(Data excerpts)
──────────

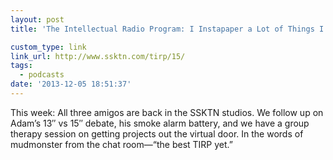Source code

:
```yaml
---
layout: post
title: 'The Intellectual Radio Program: I Instapaper a Lot of Things I Shouldn’t'

custom_type: link
link_url: http://www.ssktn.com/tirp/15/
tags:
  - podcasts
date: '2013-12-05 18:51:37'
---
```

This week: All three amigos are back in the SSKTN studios. We follow up on Adam’s 13″ vs 15″ debate, his smoke alarm battery, and we have a group therapy session on getting projects out the virtual door. In the words of mudmonster from the chat room—“the best TIRP yet.”

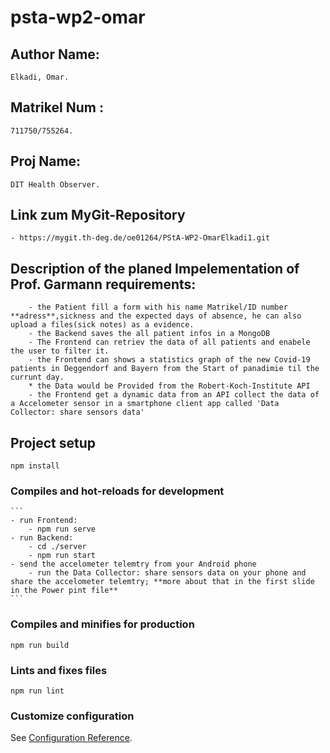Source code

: # psta-wp2-omar

## Author Name:

    Elkadi, Omar.

## Matrikel Num :

    711750/755264.

## Proj Name:

    DIT Health Observer.

## Link zum MyGit-Repository
	- https://mygit.th-deg.de/oe01264/PStA-WP2-OmarElkadi1.git

## Description of the planed Impelementation of Prof. Garmann requirements:

        - the Patient fill a form with his name Matrikel/ID number **adress**,sickness and the expected days of absence, he can also upload a files(sick notes) as a evidence.
        - the Backend saves the all patient infos in a MongoDB
        - The Frontend can retriev the data of all patients and enabele the user to filter it.
        - the Frontend can shows a statistics graph of the new Covid-19 patients in Deggendorf and Bayern from the Start of panadimie til the currunt day.
		* the Data would be Provided from the Robert-Koch-Institute API
        - the Frontend get a dynamic data from an API collect the data of a Accelometer sensor in a smartphone client app called 'Data Collector: share sensors data'


## Project setup

```
npm install
```

### Compiles and hot-reloads for development

	```
	- run Frontend:
		- npm run serve
	- run Backend:
		- cd ./server
		- npm run start
	- send the accelometer telemtry from your Android phone
		- run the Data Collector: share sensors data on your phone and share the accelometer telemtry; **more about that in the first slide in the Power pint file**
	```

### Compiles and minifies for production

```
npm run build
```

### Lints and fixes files

```
npm run lint
```

### Customize configuration

See [Configuration Reference](https://cli.vuejs.org/config/).
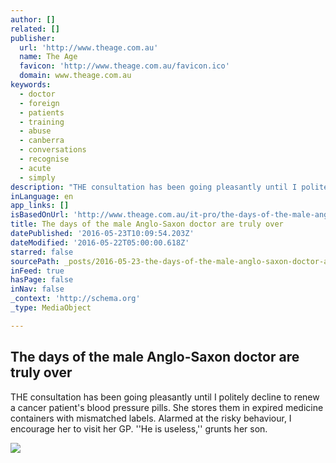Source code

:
 ```yaml
---
author: []
related: []
publisher:
  url: 'http://www.theage.com.au'
  name: The Age
  favicon: 'http://www.theage.com.au/favicon.ico'
  domain: www.theage.com.au
keywords:
  - doctor
  - foreign
  - patients
  - training
  - abuse
  - canberra
  - conversations
  - recognise
  - acute
  - simply
description: "THE consultation has been going pleasantly until I politely decline to renew a cancer patient's blood pressure pills. She stores them in expired medicine containers with mismatched labels. Alarmed at the risky behaviour, I encourage her to visit her GP. ''He is useless,'' grunts her son."
inLanguage: en
app_links: []
isBasedOnUrl: 'http://www.theage.com.au/it-pro/the-days-of-the-male-anglosaxon-doctor-are-truly-over-20121018-27ttn'
title: The days of the male Anglo-Saxon doctor are truly over
datePublished: '2016-05-23T10:09:54.203Z'
dateModified: '2016-05-22T05:00:00.618Z'
starred: false
sourcePath: _posts/2016-05-23-the-days-of-the-male-anglo-saxon-doctor-are-truly-over.md
inFeed: true
hasPage: false
inNav: false
_context: 'http://schema.org'
_type: MediaObject

---
```

<article style=""><h1>The days of the male Anglo-Saxon doctor are truly over</h1><p>THE consultation has been going pleasantly until I politely decline to renew a cancer patient's blood pressure pills. She stores them in expired medicine containers with mismatched labels. Alarmed at the risky behaviour, I encourage her to visit her GP. ''He is useless,'' grunts her son.</p><img src="http://www.theage.com.au/content/dam/images/1/m/k/1/x/image.related.thumbnail.320x214.27ttn.png/1350576000000.jpg" /></article>
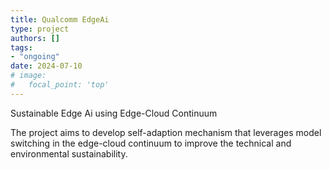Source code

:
 ```yaml
---
title: Qualcomm EdgeAi
type: project
authors: []
tags:
- "ongoing"
date: 2024-07-10
# image:
#   focal_point: 'top'
---
```

Sustainable Edge Ai using Edge-Cloud Continuum

<!--more-->

The project aims to develop self-adaption mechanism that leverages model switching in the edge-cloud continuum to improve the technical and environmental sustainability.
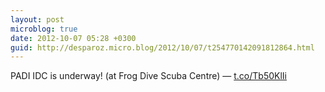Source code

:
 ```yaml
---
layout: post
microblog: true
date: 2012-10-07 05:28 +0300
guid: http://desparoz.micro.blog/2012/10/07/t254770142091812864.html
---
```

PADI IDC is underway! (at Frog Dive Scuba Centre) — [t.co/Tb50KlIi](http://t.co/Tb50KlIi)
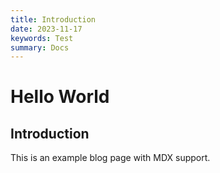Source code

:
 ```yaml
---
title: Introduction
date: 2023-11-17
keywords: Test
summary: Docs
---
```


# Hello World

## Introduction

This is an example blog page with MDX support.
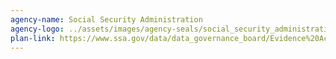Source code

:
 ```yaml
---
agency-name: Social Security Administration
agency-logo: ../assets/images/agency-seals/social_security_administration_seal.png
plan-link: https://www.ssa.gov/data/data_governance_board/Evidence%20Act%20Evaluation%20Policy%20-%20September%202020.pdf
---
```





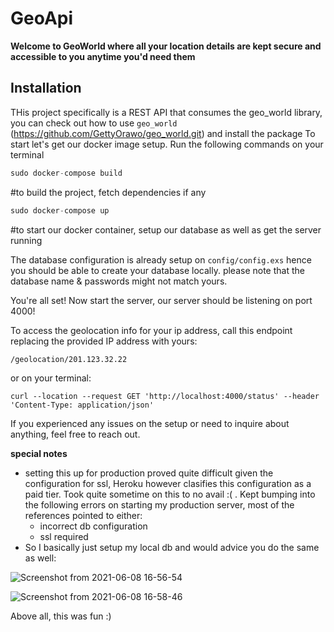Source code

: # GeoApi

**Welcome to GeoWorld where all your location details are kept secure and accessible to you anytime you'd need them**

## Installation

THis project specifically is a REST API that consumes the geo_world library, you can check out how to use `geo_world` (https://github.com/GettyOrawo/geo_world.git) and install the package
To start let's get our docker image setup. Run the following commands on your terminal


```elixir
sudo docker-compose build 
```
#to build the project, fetch dependencies if any

```elixir
sudo docker-compose up 
```
#to start our docker container, setup our database as well as get the server running

The database configuration is already setup on `config/config.exs` hence you should be able to create your database locally. please note that the database name & passwords might not match yours.


You're all set! Now start the server, our server should be listening on port 4000!

To access the geolocation info for your ip address, call this endpoint replacing the provided IP address with yours:

```
/geolocation/201.123.32.22
```
or on your terminal:

```curl
curl --location --request GET 'http://localhost:4000/status' --header 'Content-Type: application/json'
```

If you experienced any issues on the setup or need to inquire about anything, feel free to reach out.

**special notes**
- setting this up for production proved quite difficult given the configuration for ssl, Heroku however clasifies this configuration as a paid tier. Took quite sometime on this to no avail :( . Kept bumping into the following errors on starting my production server, most of the references pointed to either:
  - incorrect db configuration
  - ssl required
- So I basically just setup my local db and would advice you do the same as well:

![Screenshot from 2021-06-08 16-56-54](https://user-images.githubusercontent.com/17080976/121242933-caa67e00-c8a5-11eb-93dc-1f1e971035a6.png)

![Screenshot from 2021-06-08 16-58-46](https://user-images.githubusercontent.com/17080976/121242944-cd08d800-c8a5-11eb-83c7-2dc96e4e4db6.png)

Above all, this was fun :)


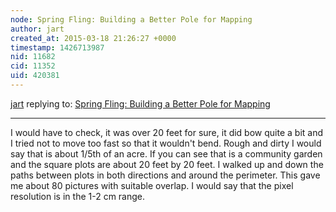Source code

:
 ```yaml
---
node: Spring Fling: Building a Better Pole for Mapping
author: jart
created_at: 2015-03-18 21:26:27 +0000
timestamp: 1426713987
nid: 11682
cid: 11352
uid: 420381
---
```




[jart](../profile/jart) replying to: [Spring Fling: Building a Better Pole for Mapping](../notes/ddileona/03-17-2015/spring-fling-building-a-better-pole-for-mapping)

----
I would have to check, it was over 20 feet for sure, it did bow quite a bit and I tried not to move too fast so that it wouldn't bend. Rough and dirty I would say that is about 1/5th of an acre. If you can see that is a community garden and the square plots are about 20 feet by 20 feet. I walked up and down the paths between plots in both directions and around the perimeter. This gave me about 80 pictures with suitable overlap. I would say that the pixel resolution is in the 1-2 cm range.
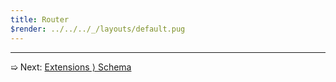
 ```yaml
---
title: Router
$render: ../../../_/layouts/default.pug
---
```


---

➯ Next: [Extensions &rangle; Schema](./docs/extensions/schema)
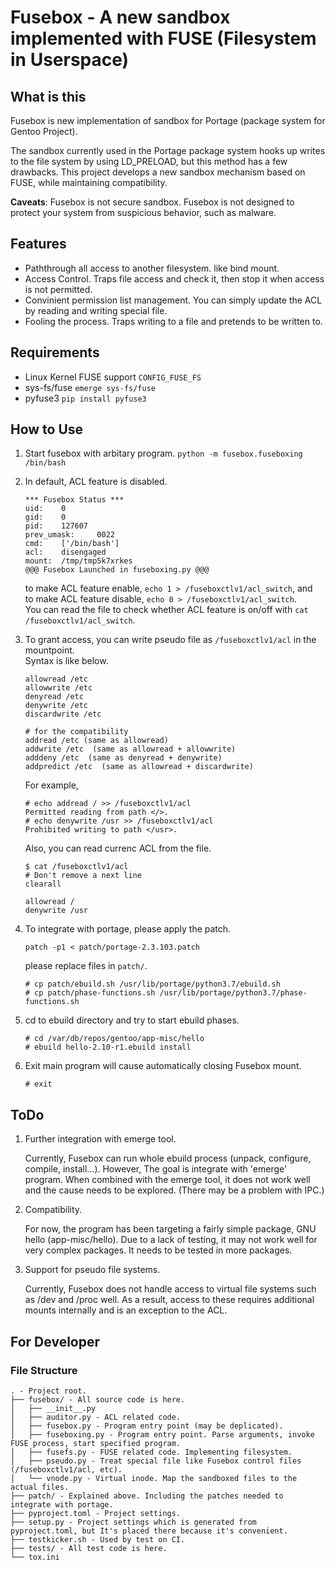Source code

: # Fusebox - A new sandbox implemented with FUSE (Filesystem in Userspace)

## What is this ##

Fusebox is new implementation of sandbox for Portage (package system for Gentoo Project).

The sandbox currently used in the Portage package system hooks up writes to the file system by using LD_PRELOAD, but this method has a few drawbacks.  This project develops a new sandbox mechanism based on FUSE, while maintaining compatibility.

**Caveats**: Fusebox is not secure sandbox. Fusebox is not designed to protect your system from suspicious behavior, such as malware.

## Features ##

- Paththrough all access to another filesystem. like bind mount.
- Access Control. Traps file access and check it, then stop it when access is not permitted.
- Convinient permission list management. You can simply update the ACL by reading and writing special file.
- Fooling the process. Traps writing to a file and pretends to be written to.

## Requirements ##

- Linux Kernel FUSE support `CONFIG_FUSE_FS`
- sys-fs/fuse `emerge sys-fs/fuse`
- pyfuse3 `pip install pyfuse3`

## How to Use ##

1.	Start fusebox with arbitary program. `python -m fusebox.fuseboxing /bin/bash`

1.	In default, ACL feature is disabled.
	```
	*** Fusebox Status ***
	uid:	0
	gid:	0
	pid:	127607
	prev_umask:		0022
	cmd:	['/bin/bash']
	acl:	disengaged
	mount:	/tmp/tmp5k7xrkes
	@@@ Fusebox Launched in fuseboxing.py @@@
	```

	to make ACL feature enable, `echo 1 > /fuseboxctlv1/acl_switch`, and  
	to make ACL feature disable, `echo 0 > /fuseboxctlv1/acl_switch`.  
	You can read the file to check whether ACL feature is on/off with `cat /fuseboxctlv1/acl_switch`.

1.	To grant access, you can write pseudo file as `/fuseboxctlv1/acl` in the mountpoint.  
	Syntax is like below.

	```
	allowread /etc
	allowwrite /etc
	denyread /etc
	denywrite /etc
	discardwrite /etc

	# for the compatibility
	addread /etc (same as allowread)
	addwrite /etc  (same as allowread + allowwrite)
	adddeny /etc  (same as denyread + denywrite)
	addpredict /etc  (same as allowread + discardwrite)
	```

	For example,

	```
	# echo addread / >> /fuseboxctlv1/acl
	Permitted reading from path </>.
	# echo denywrite /usr >> /fuseboxctlv1/acl
	Prohibited writing to path </usr>.
	```

	Also, you can read currenc ACL from the file.

	```
	$ cat /fuseboxctlv1/acl
	# Don't remove a next line
	clearall
	
	allowread /
	denywrite /usr
	```

1.	To integrate with portage, please apply the patch.

	```
	patch -p1 < patch/portage-2.3.103.patch
	```

	please replace files in `patch/`.

	```
	# cp patch/ebuild.sh /usr/lib/portage/python3.7/ebuild.sh
	# cp patch/phase-functions.sh /usr/lib/portage/python3.7/phase-functions.sh
	```

1.	cd to ebuild directory and try to start ebuild phases.

	```
	# cd /var/db/repos/gentoo/app-misc/hello
	# ebuild hello-2.10-r1.ebuild install
	```

1.	Exit main program will cause automatically closing Fusebox mount.

	```
	# exit
	```

## ToDo
1.	Further integration with emerge tool.

	Currently, Fusebox can run whole ebuild process (unpack, configure, compile, install...).
	However, The goal is integrate with 'emerge' program. When combined with the emerge tool, it does not work well and the cause needs to be explored. (There may be a problem with IPC.)

1.	Compatibility.

	For now, the program has been targeting a fairly simple package, GNU hello (app-misc/hello).
	Due to a lack of testing, it may not work well for very complex packages. It needs to be tested in more packages.

1.	Support for pseudo file systems.

	Currently, Fusebox does not handle access to virtual file systems such as /dev and /proc well.
	As a result, access to these requires additional mounts internally and is an exception to the ACL.

## For Developer
### File Structure
	. - Project root.
	├── fusebox/ - All source code is here.
	│   ├── __init__.py
	│   ├── auditor.py - ACL related code.
	│   ├── fusebox.py - Program entry point (may be deplicated).
	│   ├── fuseboxing.py - Program entry point. Parse arguments, invoke FUSE process, start specified program.
	│   ├── fusefs.py - FUSE related code. Implementing filesystem.
	│   ├── pseudo.py - Treat special file like Fusebox control files (/fuseboxctlv1/acl, etc).
	│   └── vnode.py - Virtual inode. Map the sandboxed files to the actual files.
	├── patch/ - Explained above. Including the patches needed to integrate with portage.
	├── pyproject.toml - Project settings.
	├── setup.py - Project settings which is generated from pyproject.toml, but It's placed there because it's convenient.
	├── testkicker.sh - Used by test on CI.
	├── tests/ - All test code is here.
	└── tox.ini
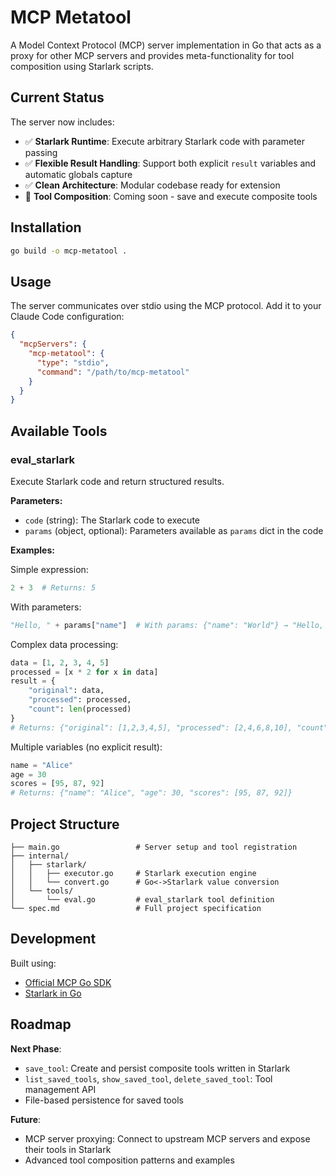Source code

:# MCP Metatool

A Model Context Protocol (MCP) server implementation in Go that acts as a proxy for other MCP servers and provides meta-functionality for tool composition using Starlark scripts.

## Current Status

The server now includes:
- ✅ **Starlark Runtime**: Execute arbitrary Starlark code with parameter passing
- ✅ **Flexible Result Handling**: Support both explicit `result` variables and automatic globals capture
- ✅ **Clean Architecture**: Modular codebase ready for extension
- 🚧 **Tool Composition**: Coming soon - save and execute composite tools

## Installation

```bash
go build -o mcp-metatool .
```

## Usage

The server communicates over stdio using the MCP protocol. Add it to your Claude Code configuration:

```json
{
  "mcpServers": {
    "mcp-metatool": {
      "type": "stdio",
      "command": "/path/to/mcp-metatool"
    }
  }
}
```

## Available Tools

### eval_starlark

Execute Starlark code and return structured results.

**Parameters:**
- `code` (string): The Starlark code to execute
- `params` (object, optional): Parameters available as `params` dict in the code

**Examples:**

Simple expression:
```python
2 + 3  # Returns: 5
```

With parameters:
```python
"Hello, " + params["name"]  # With params: {"name": "World"} → "Hello, World"
```

Complex data processing:
```python
data = [1, 2, 3, 4, 5]
processed = [x * 2 for x in data]
result = {
    "original": data,
    "processed": processed,
    "count": len(processed)
}
# Returns: {"original": [1,2,3,4,5], "processed": [2,4,6,8,10], "count": 5}
```

Multiple variables (no explicit result):
```python
name = "Alice"
age = 30
scores = [95, 87, 92]
# Returns: {"name": "Alice", "age": 30, "scores": [95, 87, 92]}
```

## Project Structure

```
├── main.go                 # Server setup and tool registration
├── internal/
│   ├── starlark/
│   │   ├── executor.go     # Starlark execution engine
│   │   └── convert.go      # Go<->Starlark value conversion
│   └── tools/
│       └── eval.go         # eval_starlark tool definition
└── spec.md                 # Full project specification
```

## Development

Built using:
- [Official MCP Go SDK](https://github.com/modelcontextprotocol/go-sdk)
- [Starlark in Go](https://pkg.go.dev/go.starlark.net/starlark)

## Roadmap

**Next Phase**:
- `save_tool`: Create and persist composite tools written in Starlark
- `list_saved_tools`, `show_saved_tool`, `delete_saved_tool`: Tool management API
- File-based persistence for saved tools

**Future**:
- MCP server proxying: Connect to upstream MCP servers and expose their tools in Starlark
- Advanced tool composition patterns and examples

──────────

What is being asked:
Please find, in the entries above, every line where "like" occurs, and copy it.

Your solution:
- Paththrough all access to another filesystem. like bind mount.
	Syntax is like below.
	│   ├── pseudo.py - Treat special file like Fusebox control files (/fuseboxctlv1/acl, etc).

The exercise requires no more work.